List each line of the data that holds the string "zynq", please.

(Records from a data source)
--------------------
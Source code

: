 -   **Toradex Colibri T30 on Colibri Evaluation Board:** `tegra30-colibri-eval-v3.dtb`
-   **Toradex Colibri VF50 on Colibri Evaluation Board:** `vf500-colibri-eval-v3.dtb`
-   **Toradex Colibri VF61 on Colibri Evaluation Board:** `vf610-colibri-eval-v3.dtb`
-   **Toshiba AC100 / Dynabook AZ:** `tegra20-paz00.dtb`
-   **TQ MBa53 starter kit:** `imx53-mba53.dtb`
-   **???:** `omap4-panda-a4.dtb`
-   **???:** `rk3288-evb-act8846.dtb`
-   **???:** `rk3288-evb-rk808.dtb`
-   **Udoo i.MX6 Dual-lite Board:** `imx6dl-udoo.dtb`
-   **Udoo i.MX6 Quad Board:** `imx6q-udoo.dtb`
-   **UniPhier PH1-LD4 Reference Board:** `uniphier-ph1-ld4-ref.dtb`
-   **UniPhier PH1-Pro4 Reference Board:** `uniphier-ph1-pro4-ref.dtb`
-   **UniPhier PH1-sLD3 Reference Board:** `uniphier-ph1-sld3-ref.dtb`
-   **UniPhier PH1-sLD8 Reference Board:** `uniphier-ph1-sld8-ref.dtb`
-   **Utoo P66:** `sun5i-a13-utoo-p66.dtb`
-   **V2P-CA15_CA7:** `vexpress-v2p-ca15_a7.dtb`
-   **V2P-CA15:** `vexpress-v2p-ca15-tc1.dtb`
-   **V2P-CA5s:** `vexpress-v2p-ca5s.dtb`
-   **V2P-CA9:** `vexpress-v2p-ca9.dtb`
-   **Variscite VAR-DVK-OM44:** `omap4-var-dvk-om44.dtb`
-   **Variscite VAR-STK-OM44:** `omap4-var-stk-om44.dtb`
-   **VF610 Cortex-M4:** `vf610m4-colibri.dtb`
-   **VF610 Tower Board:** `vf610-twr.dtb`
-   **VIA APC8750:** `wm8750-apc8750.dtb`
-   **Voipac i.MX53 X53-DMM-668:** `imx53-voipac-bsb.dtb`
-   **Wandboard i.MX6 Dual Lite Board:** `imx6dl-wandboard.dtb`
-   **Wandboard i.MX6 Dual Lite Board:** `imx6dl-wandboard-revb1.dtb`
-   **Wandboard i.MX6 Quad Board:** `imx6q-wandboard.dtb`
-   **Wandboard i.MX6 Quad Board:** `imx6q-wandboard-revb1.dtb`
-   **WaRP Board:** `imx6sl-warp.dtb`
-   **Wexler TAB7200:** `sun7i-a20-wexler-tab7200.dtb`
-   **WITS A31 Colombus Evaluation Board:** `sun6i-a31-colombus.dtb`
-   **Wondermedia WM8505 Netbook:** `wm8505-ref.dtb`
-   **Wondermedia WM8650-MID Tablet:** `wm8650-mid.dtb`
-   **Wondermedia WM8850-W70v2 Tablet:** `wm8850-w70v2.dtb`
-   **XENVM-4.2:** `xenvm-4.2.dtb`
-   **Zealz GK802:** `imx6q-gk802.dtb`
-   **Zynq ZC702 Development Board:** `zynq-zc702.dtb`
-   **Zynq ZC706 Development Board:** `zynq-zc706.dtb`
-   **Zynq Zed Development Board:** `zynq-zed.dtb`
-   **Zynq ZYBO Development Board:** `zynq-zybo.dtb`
--------------------
**Solved exercise**
-   **Zynq ZC702 Development Board:** `zynq-zc702.dtb`
-   **Zynq ZC706 Development Board:** `zynq-zc706.dtb`
-   **Zynq Zed Development Board:** `zynq-zed.dtb`
-   **Zynq ZYBO Development Board:** `zynq-zybo.dtb`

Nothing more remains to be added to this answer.